Banyak di antara kita, dalam mengejar kebaikan hidup, sering terjebak dalam kesibukan duniawi tanpa henti. Namun, tanpa kita sadari bahwa apa yang kita kejar ternyata hanyalah bayang-bayang.
Kebaikan sejati tidaklah hanya berpatokan pada materialisme atau prestasi dunia, tetapi lebih kepada nilai-nilai spiritual yang abadi, seperti yang diingatkan oleh Ibnul Qoyyim rahimahullah. Beliau mengatakan bahwa siapa yang enggan membelanjakan hartanya di jalan Allah, maka suatu hari kelak ia akan membelanjakannya di jalan yang tidak ia sukai. Nasihat ini memiliki makna mendalam yang menjadi cerminan sikap hidup seorang Muslim dalam menggapai kebahagiaan sejati.
Menjaga Harta dengan Jalan Kebaikan
Sebagaimana yang disampaikan oleh Ibnul Qoyyim, harta merupakan amanah dari Allah. Bila kita enggan menggunakannya untuk kebaikan, maka harta itu justru akan terpakai untuk sesuatu yang mungkin kita sesali kelak. Menggunakan harta di jalan Allah, seperti bersedekah, membantu mereka yang membutuhkan, dan mendukung kegiatan dakwah, bukan hanya menambah pahala tetapi juga menjaga hati kita dari ketamakan dan egoisme.
Tidak ada yang lebih mulia dari menafkahkan harta demi kebaikan dan di jalan Allah. Harta yang disalurkan dengan ikhlas untuk ketaatan akan membersihkan jiwa kita dari sifat keduniawian, yang kerap menjadi sumber dari berbagai masalah psikologis seperti kecemasan dan ketidakpuasan. Di sisi lain, ketulusan dalam memberi menanamkan rasa syukur dan kedamaian yang tidak tergantikan oleh nilai materi.
Keletihan yang Berpahala
Setiap pekerjaan menuntut keletihan, tetapi pilihan berada pada kita: apakah keletihan itu bernilai pahala atau sia-sia? Keletihan untuk Allah, seperti menuntut ilmu, mengajar, atau beribadah, akan menjadi pelipur di hari akhir nanti. Ibnul Qoyyim mengingatkan bahwa jika kita memilih tidak bersusah payah di jalan Allah, maka kita akan tetap menghadapi keletihan---tetapi untuk hal-hal yang mungkin tidak kita inginkan, seperti keletihan melayani nafsu, atau malah menjadi budak dari pandangan orang lain.

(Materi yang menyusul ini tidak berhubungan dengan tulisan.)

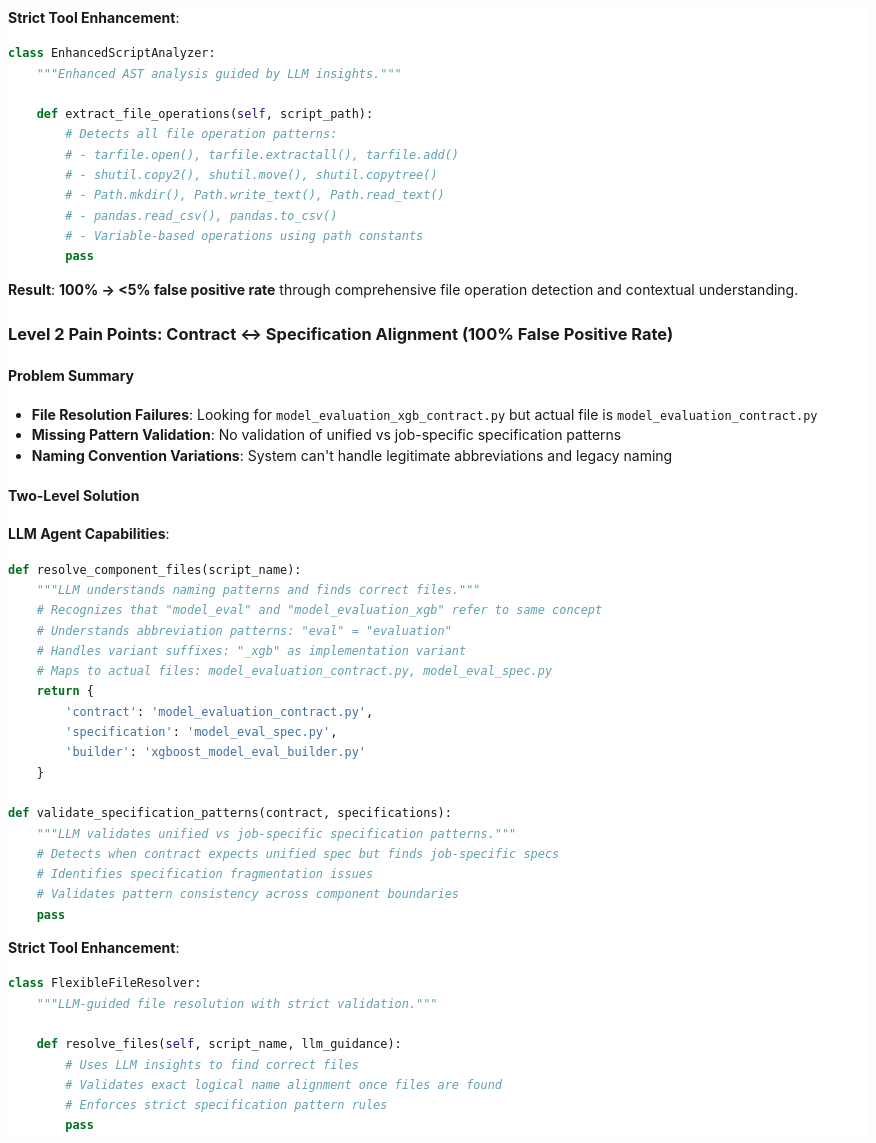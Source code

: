 **Strict Tool Enhancement**:
```python
class EnhancedScriptAnalyzer:
    """Enhanced AST analysis guided by LLM insights."""
    
    def extract_file_operations(self, script_path):
        # Detects all file operation patterns:
        # - tarfile.open(), tarfile.extractall(), tarfile.add()
        # - shutil.copy2(), shutil.move(), shutil.copytree()
        # - Path.mkdir(), Path.write_text(), Path.read_text()
        # - pandas.read_csv(), pandas.to_csv()
        # - Variable-based operations using path constants
        pass
```

**Result**: **100% → <5% false positive rate** through comprehensive file operation detection and contextual understanding.

### **Level 2 Pain Points: Contract ↔ Specification Alignment (100% False Positive Rate)**

#### **Problem Summary**
- **File Resolution Failures**: Looking for `model_evaluation_xgb_contract.py` but actual file is `model_evaluation_contract.py`
- **Missing Pattern Validation**: No validation of unified vs job-specific specification patterns
- **Naming Convention Variations**: System can't handle legitimate abbreviations and legacy naming

#### **Two-Level Solution**

**LLM Agent Capabilities**:
```python
def resolve_component_files(script_name):
    """LLM understands naming patterns and finds correct files."""
    # Recognizes that "model_eval" and "model_evaluation_xgb" refer to same concept
    # Understands abbreviation patterns: "eval" = "evaluation"
    # Handles variant suffixes: "_xgb" as implementation variant
    # Maps to actual files: model_evaluation_contract.py, model_eval_spec.py
    return {
        'contract': 'model_evaluation_contract.py',
        'specification': 'model_eval_spec.py',
        'builder': 'xgboost_model_eval_builder.py'
    }

def validate_specification_patterns(contract, specifications):
    """LLM validates unified vs job-specific specification patterns."""
    # Detects when contract expects unified spec but finds job-specific specs
    # Identifies specification fragmentation issues
    # Validates pattern consistency across component boundaries
    pass
```

**Strict Tool Enhancement**:
```python
class FlexibleFileResolver:
    """LLM-guided file resolution with strict validation."""
    
    def resolve_files(self, script_name, llm_guidance):
        # Uses LLM insights to find correct files
        # Validates exact logical name alignment once files are found
        # Enforces strict specification pattern rules
        pass
```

Keletihan di jalan kebaikan juga dapat meningkatkan rasa kebermaknaan hidup, yang merupakan salah satu pilar dalam psikologi positif. Dengan fokus pada amal saleh, kita akan merasakan kepuasan yang lebih tinggi dan pemahaman bahwa setiap pengorbanan bukanlah sia-sia, melainkan investasi untuk kebahagiaan abadi.
Menjaga Pikiran dengan Wahyu
Ibnul Qoyyim pun memberikan nasihat berharga tentang menjaga pikiran dari limbah pemikiran yang kotor dan merugikan. Bagi seorang Muslim, wahyu adalah petunjuk yang paling utama, yang menuntun kepada kebenaran dan kebahagiaan yang hakiki. Namun, ketika kita berpaling dari wahyu, pikiran kita mudah terjebak dalam asumsi-asumsi yang salah, hawa nafsu, atau pandangan yang menyesatkan.
Dalam konteks psikologi sosial, lingkungan dan media yang kita konsumsi sangat memengaruhi kualitas pemikiran. Mengisi pikiran dengan wahyu membantu kita membangun fondasi yang kokoh untuk mengenali mana yang benar dan salah, mana yang membawa kebaikan dan mana yang menyesatkan. Dengan demikian, pemikiran kita akan senantiasa bersih dan terjaga dari keburukan.
Meniti Jalan Kebaikan: Sebuah Pilihan
Pada akhirnya, seperti yang disampaikan oleh Ibnul Qoyyim, siapa yang menginginkan kebaikan, kebahagiaan, dan keberuntungan untuk dirinya, hendaklah ia memerhatikan hal-hal ini dengan serius. Memilih jalan yang benar adalah keputusan yang harus kita buat setiap hari, bukan hanya untuk diri kita sendiri tetapi juga bagi orang-orang di sekitar kita.
Sebagai seorang Muslim yang merindukan kebaikan, marilah kita renungkan, sudahkah kita memberikan yang terbaik bagi Allah? Sudahkah harta kita dipakai untuk kebaikan, lelah kita dihabiskan di jalan-Nya, dan pikiran kita dipenuhi dengan cahaya petunjuk-Nya?
Refleksi Hidup Menuju Kebaikan Sejati
Kebaikan hidup bukanlah sekadar capaian duniawi. Ia melibatkan niat tulus, pengorbanan ikhlas, dan ketundukan hati pada Sang Pencipta. Dalam setiap pilihan, terdapat konsekuensi yang harus kita sadari, baik di dunia maupun akhirat.